#### Work required:
A faithful copy of the entries is required, with no images in it.

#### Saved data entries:
==============================

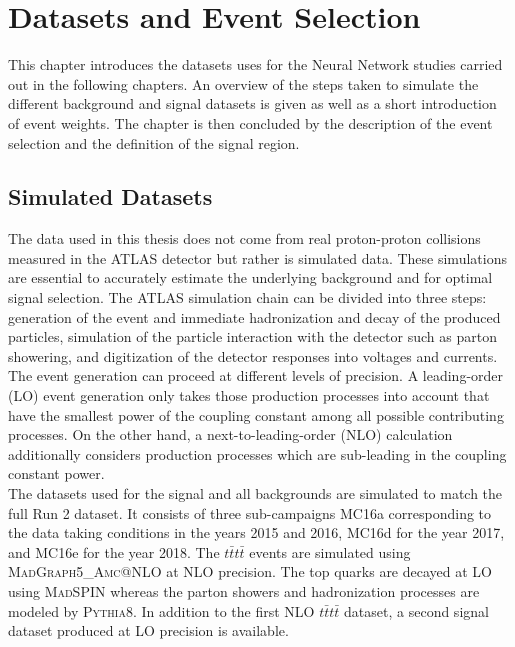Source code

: \chapter{Datasets and Event Selection}
\label{sec:Samples}
This chapter introduces the datasets uses for the Neural Network studies carried out in the following chapters. An overview of the steps taken to simulate the different background and signal datasets is given as well as a short introduction of event weights. The chapter is then concluded by the description of the event selection and the definition of the signal region.

\section{Simulated Datasets}
\label{sec:Simulation}
The data used in this thesis does not come from real proton-proton collisions measured in the ATLAS detector but rather is simulated data. These simulations are essential to accurately estimate the underlying background and for optimal signal selection. The ATLAS simulation chain \cite{ATLASsim} can be divided into three steps: generation of the event and immediate hadronization and decay of the produced particles, simulation of the particle interaction with the detector such as parton showering,  and digitization of the detector responses into voltages and currents. The event generation can proceed at different levels of precision. A leading-order (LO) event generation only takes those production processes into account that have the smallest power of the coupling constant among all possible contributing processes. On the other hand, a next-to-leading-order (NLO) calculation additionally considers production processes which are sub-leading in the coupling constant power.  \\
The datasets used for the signal and all backgrounds are simulated to match the full Run 2 dataset. It consists of three sub-campaigns MC16a corresponding to the data taking conditions in the years 2015 and 2016, MC16d for the year 2017, and MC16e for the year 2018. The $t\bar{t}t\bar{t}$ events are simulated using {\scshape MadGraph5\_Amc@NLO} \cite{MadGraph} at NLO precision. The top quarks are decayed at LO using {\scshape MadSPIN} whereas the parton showers and hadronization processes are modeled by {\scshape Pythia8}\cite{PYTHIA}. In addition to the first NLO $t\bar{t}t\bar{t}$ dataset, a second signal dataset produced at LO precision is available. \\
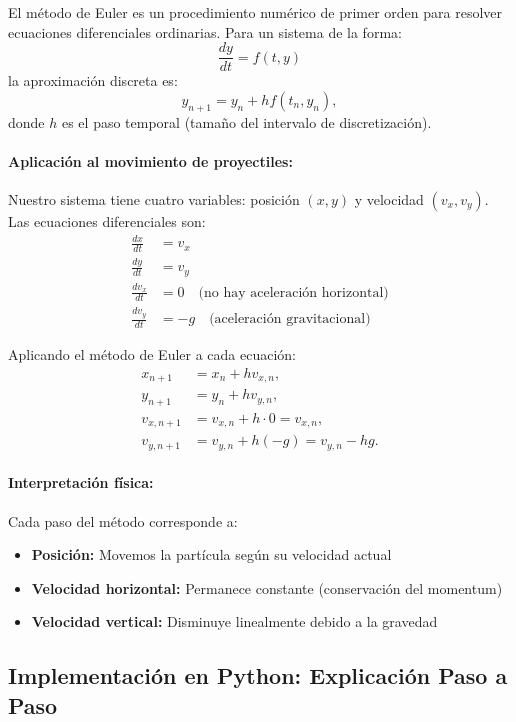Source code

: \documentclass[12pt,a4paper]{article}
\begin{document}
El método de Euler es un procedimiento numérico de primer orden para resolver ecuaciones diferenciales ordinarias. Para un sistema de la forma:
\[
\frac{dy}{dt} = f(t, y)
\]
la aproximación discreta es:
\[
y_{n+1} = y_n + h f(t_n, y_n),
\]
donde $h$ es el paso temporal (tamaño del intervalo de discretización).

\paragraph{Aplicación al movimiento de proyectiles:} Nuestro sistema tiene cuatro variables: posición $(x, y)$ y velocidad $(v_x, v_y)$. Las ecuaciones diferenciales son:
\begin{align*}
\frac{dx}{dt} &= v_x \\
\frac{dy}{dt} &= v_y \\
\frac{dv_x}{dt} &= 0 \quad \text{(no hay aceleración horizontal)} \\
\frac{dv_y}{dt} &= -g \quad \text{(aceleración gravitacional)}
\end{align*}

Aplicando el método de Euler a cada ecuación:
\begin{align*}
x_{n+1} &= x_n + h v_{x,n}, \\
y_{n+1} &= y_n + h v_{y,n}, \\
v_{x,n+1} &= v_{x,n} + h \cdot 0 = v_{x,n}, \\
v_{y,n+1} &= v_{y,n} + h (-g) = v_{y,n} - h g.
\end{align*}

\paragraph{Interpretación física:} Cada paso del método corresponde a:
\begin{itemize}
\item \textbf{Posición:} Movemos la partícula según su velocidad actual
\item \textbf{Velocidad horizontal:} Permanece constante (conservación del momentum)
\item \textbf{Velocidad vertical:} Disminuye linealmente debido a la gravedad
\end{itemize}

\subsection*{Implementación en Python: Explicación Paso a Paso}
\end{document}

==============================

#### Exercise solution:
Source code

: \chapter{Datasets and Event Selection}
\label{sec:Samples}
This chapter introduces the datasets uses for the Neural Network studies carried out in the following chapters. An overview of the steps taken to simulate the different background and signal datasets is given as well as a short introduction of event weights. The chapter is then concluded by the description of the event selection and the definition of the signal region.

\section{Simulated Datasets}
\label{sec:Simulation}
The data used in this thesis does not come from real proton-proton collisions measured in the ATLAS detector but rather is simulated data. These simulations are essential to accurately estimate the underlying background and for optimal signal selection. The ATLAS simulation chain \cite{ATLASsim} can be divided into three steps: generation of the event and immediate hadronization and decay of the produced particles, simulation of the particle interaction with the detector such as parton showering,  and digitization of the detector responses into voltages and currents. The event generation can proceed at different levels of precision. A leading-order (LO) event generation only takes those production processes into account that have the smallest power of the coupling constant among all possible contributing processes. On the other hand, a next-to-leading-order (NLO) calculation additionally considers production processes which are sub-leading in the coupling constant power.  \\
The datasets used for the signal and all backgrounds are simulated to match the full Run 2 dataset. It consists of three sub-campaigns MC16a corresponding to the data taking conditions in the years 2015 and 2016, MC16d for the year 2017, and MC16e for the year 2018. The $t\bar{t}t\bar{t}$ events are simulated using {\scshape MadGraph5\_Amc@NLO} \cite{MadGraph} at NLO precision. The top quarks are decayed at LO using {\scshape MadSPIN} whereas the parton showers and hadronization processes are modeled by {\scshape Pythia8}\cite{PYTHIA}. In addition to the first NLO $t\bar{t}t\bar{t}$ dataset, a second signal dataset produced at LO precision is available. \\
Source code

: \documentclass[12pt,a4paper]{article}
\begin{document}
El método de Euler es un procedimiento numérico de primer orden para resolver ecuaciones diferenciales ordinarias. Para un sistema de la forma:
\[
\frac{dy}{dt} = f(t, y)
\]
la aproximación discreta es:
\[
y_{n+1} = y_n + h f(t_n, y_n),
\]
donde $h$ es el paso temporal (tamaño del intervalo de discretización).

\paragraph{Aplicación al movimiento de proyectiles:} Nuestro sistema tiene cuatro variables: posición $(x, y)$ y velocidad $(v_x, v_y)$. Las ecuaciones diferenciales son:
\begin{align*}
\frac{dx}{dt} &= v_x \\
\frac{dy}{dt} &= v_y \\
\frac{dv_x}{dt} &= 0 \quad \text{(no hay aceleración horizontal)} \\
\frac{dv_y}{dt} &= -g \quad \text{(aceleración gravitacional)}
\end{align*}

Aplicando el método de Euler a cada ecuación:
\begin{align*}
x_{n+1} &= x_n + h v_{x,n}, \\
y_{n+1} &= y_n + h v_{y,n}, \\
v_{x,n+1} &= v_{x,n} + h \cdot 0 = v_{x,n}, \\
v_{y,n+1} &= v_{y,n} + h (-g) = v_{y,n} - h g.
\end{align*}

\paragraph{Interpretación física:} Cada paso del método corresponde a:
\begin{itemize}
\item \textbf{Posición:} Movemos la partícula según su velocidad actual
\item \textbf{Velocidad horizontal:} Permanece constante (conservación del momentum)
\item \textbf{Velocidad vertical:} Disminuye linealmente debido a la gravedad
\end{itemize}

\subsection*{Implementación en Python: Explicación Paso a Paso}
\end{document}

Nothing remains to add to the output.